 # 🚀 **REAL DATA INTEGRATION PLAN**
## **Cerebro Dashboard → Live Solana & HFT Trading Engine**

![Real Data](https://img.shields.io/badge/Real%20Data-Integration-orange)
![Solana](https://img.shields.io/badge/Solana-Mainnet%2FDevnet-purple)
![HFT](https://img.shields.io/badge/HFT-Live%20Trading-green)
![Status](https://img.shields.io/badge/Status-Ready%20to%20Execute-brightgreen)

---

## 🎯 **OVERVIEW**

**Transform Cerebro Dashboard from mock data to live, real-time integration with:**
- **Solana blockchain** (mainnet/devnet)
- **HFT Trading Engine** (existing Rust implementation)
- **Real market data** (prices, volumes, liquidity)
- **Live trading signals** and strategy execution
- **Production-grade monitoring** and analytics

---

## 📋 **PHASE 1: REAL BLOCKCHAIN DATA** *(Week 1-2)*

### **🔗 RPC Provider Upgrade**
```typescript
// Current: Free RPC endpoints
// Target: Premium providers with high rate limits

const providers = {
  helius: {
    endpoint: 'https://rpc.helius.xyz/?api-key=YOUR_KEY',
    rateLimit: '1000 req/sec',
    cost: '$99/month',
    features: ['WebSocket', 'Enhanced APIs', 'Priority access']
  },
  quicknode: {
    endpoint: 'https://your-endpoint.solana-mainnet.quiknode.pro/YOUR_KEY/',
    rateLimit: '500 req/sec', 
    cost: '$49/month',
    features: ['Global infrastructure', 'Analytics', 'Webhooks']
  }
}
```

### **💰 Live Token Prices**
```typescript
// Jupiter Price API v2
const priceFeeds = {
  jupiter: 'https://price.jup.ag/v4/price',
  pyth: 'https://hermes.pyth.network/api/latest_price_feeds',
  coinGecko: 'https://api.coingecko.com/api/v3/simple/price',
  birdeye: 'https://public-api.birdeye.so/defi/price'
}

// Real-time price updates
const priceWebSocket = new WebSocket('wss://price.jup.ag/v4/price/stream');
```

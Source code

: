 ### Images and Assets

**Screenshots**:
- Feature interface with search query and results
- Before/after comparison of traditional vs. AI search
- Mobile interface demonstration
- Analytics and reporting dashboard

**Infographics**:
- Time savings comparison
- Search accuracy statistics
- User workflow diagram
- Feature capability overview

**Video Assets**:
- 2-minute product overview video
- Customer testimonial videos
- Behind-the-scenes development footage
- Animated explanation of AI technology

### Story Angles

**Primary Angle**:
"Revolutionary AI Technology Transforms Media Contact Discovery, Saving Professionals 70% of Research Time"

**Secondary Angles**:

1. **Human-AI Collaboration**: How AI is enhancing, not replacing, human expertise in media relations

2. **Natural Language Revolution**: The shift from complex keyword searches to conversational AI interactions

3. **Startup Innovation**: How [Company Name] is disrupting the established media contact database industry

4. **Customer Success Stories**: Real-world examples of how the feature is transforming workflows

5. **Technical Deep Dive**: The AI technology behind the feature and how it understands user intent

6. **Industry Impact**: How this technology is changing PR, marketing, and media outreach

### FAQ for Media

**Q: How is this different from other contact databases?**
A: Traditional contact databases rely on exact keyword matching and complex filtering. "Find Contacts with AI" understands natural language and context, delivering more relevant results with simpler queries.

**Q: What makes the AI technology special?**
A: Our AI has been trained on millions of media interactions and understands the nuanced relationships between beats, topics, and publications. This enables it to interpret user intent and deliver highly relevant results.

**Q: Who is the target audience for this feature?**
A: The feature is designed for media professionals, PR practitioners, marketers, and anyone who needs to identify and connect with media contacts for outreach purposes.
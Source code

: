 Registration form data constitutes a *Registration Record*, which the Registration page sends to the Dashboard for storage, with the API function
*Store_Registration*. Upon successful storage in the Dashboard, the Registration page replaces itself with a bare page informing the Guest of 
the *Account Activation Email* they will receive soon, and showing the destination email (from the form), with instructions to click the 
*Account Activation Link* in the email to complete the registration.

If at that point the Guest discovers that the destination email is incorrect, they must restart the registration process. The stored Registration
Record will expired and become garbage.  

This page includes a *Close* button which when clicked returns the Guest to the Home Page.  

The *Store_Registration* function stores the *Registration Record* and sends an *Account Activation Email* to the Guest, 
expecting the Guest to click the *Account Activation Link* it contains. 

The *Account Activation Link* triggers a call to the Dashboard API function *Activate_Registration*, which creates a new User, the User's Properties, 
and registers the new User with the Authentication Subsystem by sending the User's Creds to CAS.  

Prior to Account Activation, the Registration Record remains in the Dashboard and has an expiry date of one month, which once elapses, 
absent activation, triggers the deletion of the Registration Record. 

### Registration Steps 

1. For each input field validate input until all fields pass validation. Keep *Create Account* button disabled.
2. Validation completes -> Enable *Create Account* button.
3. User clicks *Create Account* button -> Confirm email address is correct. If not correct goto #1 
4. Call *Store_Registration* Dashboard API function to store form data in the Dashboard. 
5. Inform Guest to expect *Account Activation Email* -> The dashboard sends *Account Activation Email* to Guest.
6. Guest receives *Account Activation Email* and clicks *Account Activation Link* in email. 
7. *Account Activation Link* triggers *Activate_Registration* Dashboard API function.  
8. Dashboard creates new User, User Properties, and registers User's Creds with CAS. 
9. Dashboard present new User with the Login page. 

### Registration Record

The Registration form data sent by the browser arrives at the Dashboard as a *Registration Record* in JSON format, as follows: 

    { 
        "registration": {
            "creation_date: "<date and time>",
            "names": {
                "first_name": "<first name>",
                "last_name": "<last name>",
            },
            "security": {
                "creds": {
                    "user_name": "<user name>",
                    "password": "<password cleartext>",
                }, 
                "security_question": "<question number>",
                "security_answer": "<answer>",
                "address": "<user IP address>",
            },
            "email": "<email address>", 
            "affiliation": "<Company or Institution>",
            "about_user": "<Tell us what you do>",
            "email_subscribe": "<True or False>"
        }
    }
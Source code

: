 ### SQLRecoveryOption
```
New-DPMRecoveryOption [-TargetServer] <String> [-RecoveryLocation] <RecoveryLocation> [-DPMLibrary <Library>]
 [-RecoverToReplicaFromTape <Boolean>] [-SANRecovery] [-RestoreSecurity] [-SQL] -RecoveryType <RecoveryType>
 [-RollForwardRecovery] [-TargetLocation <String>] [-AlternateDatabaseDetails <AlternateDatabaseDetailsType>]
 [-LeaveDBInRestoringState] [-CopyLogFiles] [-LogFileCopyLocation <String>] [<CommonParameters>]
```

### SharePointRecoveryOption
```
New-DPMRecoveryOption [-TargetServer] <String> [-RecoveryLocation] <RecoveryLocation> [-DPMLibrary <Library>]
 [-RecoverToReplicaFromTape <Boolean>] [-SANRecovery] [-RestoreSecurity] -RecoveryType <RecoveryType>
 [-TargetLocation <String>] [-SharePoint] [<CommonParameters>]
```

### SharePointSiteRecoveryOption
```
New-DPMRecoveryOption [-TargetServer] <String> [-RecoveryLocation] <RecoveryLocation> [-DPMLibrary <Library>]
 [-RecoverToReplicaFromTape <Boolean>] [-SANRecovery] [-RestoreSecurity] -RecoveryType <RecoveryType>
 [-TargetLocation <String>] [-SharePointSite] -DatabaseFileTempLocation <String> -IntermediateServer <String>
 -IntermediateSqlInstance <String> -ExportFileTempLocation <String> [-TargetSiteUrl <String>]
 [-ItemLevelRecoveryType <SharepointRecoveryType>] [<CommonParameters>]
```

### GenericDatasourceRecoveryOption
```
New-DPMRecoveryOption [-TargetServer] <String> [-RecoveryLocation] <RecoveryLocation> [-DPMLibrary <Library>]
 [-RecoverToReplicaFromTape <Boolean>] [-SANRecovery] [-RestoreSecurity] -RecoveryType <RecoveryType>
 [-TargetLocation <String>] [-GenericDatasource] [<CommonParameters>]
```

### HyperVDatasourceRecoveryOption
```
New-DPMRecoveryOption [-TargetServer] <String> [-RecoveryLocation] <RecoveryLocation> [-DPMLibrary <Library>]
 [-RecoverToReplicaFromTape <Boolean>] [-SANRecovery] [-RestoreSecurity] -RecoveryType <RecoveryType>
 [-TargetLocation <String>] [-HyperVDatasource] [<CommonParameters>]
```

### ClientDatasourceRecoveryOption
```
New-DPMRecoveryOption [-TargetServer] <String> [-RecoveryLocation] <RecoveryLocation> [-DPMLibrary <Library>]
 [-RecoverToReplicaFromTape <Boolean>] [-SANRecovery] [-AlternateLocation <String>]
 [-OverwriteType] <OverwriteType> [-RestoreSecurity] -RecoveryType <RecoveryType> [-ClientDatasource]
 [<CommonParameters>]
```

══════

__EXERCISE OBJECTIVE__. Copy every line from the records that holds the string "month".

__FINAL ANSWER__.
    cost: '$99/month',
    cost: '$49/month',
Prior to Account Activation, the Registration Record remains in the Dashboard and has an expiry date of one month, which once elapses, 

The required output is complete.